*** Opening of AVAILABLE RECORDS ***

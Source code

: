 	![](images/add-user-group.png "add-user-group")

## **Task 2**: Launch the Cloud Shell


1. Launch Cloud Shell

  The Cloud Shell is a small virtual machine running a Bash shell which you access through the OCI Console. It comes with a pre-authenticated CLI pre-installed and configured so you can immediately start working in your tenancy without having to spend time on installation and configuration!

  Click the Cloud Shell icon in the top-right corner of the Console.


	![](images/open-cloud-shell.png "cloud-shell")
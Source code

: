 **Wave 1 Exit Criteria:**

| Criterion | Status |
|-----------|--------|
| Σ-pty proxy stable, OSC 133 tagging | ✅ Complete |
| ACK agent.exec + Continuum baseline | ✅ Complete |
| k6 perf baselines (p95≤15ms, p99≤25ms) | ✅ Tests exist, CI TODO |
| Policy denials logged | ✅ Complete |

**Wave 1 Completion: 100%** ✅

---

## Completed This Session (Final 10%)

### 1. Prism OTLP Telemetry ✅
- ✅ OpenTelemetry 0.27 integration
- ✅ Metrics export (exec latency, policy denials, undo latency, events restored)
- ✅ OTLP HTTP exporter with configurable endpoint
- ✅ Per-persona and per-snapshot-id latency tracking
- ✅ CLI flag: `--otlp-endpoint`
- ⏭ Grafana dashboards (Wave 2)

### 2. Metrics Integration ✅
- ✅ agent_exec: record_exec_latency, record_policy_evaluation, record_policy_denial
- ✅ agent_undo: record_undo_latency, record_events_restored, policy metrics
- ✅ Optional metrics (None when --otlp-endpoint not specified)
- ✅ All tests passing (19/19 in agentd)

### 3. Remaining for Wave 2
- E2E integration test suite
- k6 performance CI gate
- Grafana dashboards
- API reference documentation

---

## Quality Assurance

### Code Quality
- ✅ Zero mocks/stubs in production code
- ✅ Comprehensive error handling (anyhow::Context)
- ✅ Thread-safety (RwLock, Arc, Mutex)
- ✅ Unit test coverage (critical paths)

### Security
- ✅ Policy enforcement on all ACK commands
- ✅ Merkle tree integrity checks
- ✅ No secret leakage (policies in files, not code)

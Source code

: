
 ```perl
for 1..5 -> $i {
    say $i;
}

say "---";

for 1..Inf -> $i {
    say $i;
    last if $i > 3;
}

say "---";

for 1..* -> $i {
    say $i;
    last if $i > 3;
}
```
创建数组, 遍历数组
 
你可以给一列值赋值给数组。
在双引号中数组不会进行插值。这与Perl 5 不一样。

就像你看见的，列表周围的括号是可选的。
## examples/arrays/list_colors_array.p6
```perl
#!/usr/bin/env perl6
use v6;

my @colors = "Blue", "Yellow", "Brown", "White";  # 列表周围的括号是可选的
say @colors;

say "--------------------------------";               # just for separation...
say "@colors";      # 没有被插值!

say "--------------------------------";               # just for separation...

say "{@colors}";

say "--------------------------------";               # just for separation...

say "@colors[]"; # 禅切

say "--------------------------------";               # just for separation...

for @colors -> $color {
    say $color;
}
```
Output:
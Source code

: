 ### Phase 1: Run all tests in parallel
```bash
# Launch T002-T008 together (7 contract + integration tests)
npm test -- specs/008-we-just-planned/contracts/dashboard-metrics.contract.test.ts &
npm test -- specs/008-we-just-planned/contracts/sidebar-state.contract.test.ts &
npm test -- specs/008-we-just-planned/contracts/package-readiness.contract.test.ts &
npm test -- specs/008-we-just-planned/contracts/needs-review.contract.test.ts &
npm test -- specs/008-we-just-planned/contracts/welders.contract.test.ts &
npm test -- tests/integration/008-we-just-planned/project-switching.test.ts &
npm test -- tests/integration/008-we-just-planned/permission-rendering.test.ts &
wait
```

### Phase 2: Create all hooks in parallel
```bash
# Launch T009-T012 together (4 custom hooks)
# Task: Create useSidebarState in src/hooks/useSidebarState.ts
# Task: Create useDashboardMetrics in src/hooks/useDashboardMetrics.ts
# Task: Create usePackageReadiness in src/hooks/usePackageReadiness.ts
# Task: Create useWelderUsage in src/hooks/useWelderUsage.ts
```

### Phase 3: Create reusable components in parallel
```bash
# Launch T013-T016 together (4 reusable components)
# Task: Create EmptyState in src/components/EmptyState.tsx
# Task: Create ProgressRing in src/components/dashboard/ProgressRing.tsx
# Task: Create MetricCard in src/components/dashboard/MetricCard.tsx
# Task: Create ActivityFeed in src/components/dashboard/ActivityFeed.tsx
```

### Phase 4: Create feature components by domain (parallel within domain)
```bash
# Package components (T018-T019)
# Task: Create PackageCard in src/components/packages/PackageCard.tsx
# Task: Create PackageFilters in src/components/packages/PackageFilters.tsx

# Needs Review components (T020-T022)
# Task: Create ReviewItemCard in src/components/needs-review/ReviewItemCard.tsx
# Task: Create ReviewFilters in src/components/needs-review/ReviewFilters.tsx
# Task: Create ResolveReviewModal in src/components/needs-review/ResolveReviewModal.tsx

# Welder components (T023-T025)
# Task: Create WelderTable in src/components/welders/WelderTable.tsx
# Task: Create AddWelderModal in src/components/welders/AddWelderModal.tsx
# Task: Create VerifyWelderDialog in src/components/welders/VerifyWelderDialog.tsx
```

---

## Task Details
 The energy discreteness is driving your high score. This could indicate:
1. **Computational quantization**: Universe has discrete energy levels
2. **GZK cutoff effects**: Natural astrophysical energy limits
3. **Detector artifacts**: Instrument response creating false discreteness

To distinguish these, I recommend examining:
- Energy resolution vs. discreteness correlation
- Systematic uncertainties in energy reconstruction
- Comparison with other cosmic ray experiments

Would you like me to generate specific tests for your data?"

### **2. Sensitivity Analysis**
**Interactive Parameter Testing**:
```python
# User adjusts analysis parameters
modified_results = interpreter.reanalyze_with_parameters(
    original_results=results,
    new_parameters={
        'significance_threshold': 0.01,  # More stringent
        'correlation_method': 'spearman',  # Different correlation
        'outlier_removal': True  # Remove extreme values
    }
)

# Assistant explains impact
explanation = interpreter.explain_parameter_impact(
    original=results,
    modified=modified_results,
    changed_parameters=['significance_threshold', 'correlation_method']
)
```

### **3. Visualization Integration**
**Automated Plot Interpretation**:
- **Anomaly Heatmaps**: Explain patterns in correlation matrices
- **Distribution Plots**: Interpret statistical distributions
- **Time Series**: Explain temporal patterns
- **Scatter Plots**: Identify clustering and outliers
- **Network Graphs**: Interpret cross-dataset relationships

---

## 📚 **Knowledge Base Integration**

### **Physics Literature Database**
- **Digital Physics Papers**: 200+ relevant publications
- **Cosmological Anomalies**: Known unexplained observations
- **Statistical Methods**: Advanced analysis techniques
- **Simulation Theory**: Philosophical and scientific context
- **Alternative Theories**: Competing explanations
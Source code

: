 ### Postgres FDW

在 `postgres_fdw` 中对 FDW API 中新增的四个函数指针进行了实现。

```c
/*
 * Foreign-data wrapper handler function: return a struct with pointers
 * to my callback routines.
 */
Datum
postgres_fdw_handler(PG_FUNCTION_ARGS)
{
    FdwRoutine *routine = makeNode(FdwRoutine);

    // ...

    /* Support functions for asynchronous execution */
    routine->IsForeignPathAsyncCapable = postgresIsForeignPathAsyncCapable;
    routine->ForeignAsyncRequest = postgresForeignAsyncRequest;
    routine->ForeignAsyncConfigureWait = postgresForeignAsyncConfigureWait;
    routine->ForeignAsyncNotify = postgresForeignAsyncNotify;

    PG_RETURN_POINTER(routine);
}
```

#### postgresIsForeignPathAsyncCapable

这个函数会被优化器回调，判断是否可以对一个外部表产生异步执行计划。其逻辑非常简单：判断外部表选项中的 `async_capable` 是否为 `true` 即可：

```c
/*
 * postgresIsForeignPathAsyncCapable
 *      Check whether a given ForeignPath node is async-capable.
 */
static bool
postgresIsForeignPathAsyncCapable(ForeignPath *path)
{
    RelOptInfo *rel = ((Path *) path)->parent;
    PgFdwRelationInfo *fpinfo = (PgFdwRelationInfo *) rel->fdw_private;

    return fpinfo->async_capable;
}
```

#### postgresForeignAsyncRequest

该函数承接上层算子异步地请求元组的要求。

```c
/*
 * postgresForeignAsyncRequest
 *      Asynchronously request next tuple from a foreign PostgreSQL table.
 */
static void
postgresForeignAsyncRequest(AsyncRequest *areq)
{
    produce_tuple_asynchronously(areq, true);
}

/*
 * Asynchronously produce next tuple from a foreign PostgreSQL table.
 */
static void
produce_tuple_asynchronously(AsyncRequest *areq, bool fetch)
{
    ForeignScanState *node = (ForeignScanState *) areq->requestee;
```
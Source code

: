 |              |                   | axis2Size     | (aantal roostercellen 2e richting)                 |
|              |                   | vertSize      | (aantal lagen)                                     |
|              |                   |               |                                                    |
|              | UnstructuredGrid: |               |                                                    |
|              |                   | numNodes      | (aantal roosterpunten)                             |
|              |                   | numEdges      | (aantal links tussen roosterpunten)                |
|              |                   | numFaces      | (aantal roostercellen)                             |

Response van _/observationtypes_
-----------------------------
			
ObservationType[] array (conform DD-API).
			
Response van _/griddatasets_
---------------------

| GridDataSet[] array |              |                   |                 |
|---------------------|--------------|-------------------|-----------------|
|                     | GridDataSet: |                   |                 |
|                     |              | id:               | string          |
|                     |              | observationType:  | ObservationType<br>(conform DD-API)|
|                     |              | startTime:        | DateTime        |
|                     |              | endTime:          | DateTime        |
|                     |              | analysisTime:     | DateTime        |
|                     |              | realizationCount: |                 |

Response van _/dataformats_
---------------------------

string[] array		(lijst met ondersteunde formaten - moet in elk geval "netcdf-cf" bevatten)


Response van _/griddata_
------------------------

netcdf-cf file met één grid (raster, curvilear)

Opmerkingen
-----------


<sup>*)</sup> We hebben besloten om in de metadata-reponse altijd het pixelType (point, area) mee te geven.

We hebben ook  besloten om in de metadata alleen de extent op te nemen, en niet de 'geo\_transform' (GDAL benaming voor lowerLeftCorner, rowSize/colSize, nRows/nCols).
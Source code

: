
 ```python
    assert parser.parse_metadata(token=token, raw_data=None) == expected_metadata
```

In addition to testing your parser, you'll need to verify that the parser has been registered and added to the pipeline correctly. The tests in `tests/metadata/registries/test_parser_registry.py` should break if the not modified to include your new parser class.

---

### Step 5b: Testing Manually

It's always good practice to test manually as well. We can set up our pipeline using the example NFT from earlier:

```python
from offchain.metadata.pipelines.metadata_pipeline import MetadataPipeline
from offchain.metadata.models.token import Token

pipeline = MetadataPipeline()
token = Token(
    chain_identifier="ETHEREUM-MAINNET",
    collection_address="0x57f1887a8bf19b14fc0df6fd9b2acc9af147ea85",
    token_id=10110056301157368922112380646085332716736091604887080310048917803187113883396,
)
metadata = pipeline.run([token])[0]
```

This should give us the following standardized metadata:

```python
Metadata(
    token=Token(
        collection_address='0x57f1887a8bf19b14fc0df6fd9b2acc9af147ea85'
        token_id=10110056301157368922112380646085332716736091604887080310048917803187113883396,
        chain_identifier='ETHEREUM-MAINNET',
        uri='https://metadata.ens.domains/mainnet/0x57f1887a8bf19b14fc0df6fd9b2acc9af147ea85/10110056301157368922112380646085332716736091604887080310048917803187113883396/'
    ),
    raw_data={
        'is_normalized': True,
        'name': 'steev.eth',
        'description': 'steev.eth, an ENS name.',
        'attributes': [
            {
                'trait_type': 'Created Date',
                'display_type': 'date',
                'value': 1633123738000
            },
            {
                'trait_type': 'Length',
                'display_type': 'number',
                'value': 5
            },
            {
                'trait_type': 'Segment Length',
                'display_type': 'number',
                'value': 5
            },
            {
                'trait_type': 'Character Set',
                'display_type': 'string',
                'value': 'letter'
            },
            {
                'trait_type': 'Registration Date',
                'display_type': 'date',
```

*** Close of AVAILABLE RECORDS ***

PROBLEM DETAILS:
Among the lines above, find those that contain the word "endpoint" and copy them.

TASK ANSWER:
- ✅ OTLP HTTP exporter with configurable endpoint
- ✅ CLI flag: `--otlp-endpoint`
- ✅ Optional metrics (None when --otlp-endpoint not specified)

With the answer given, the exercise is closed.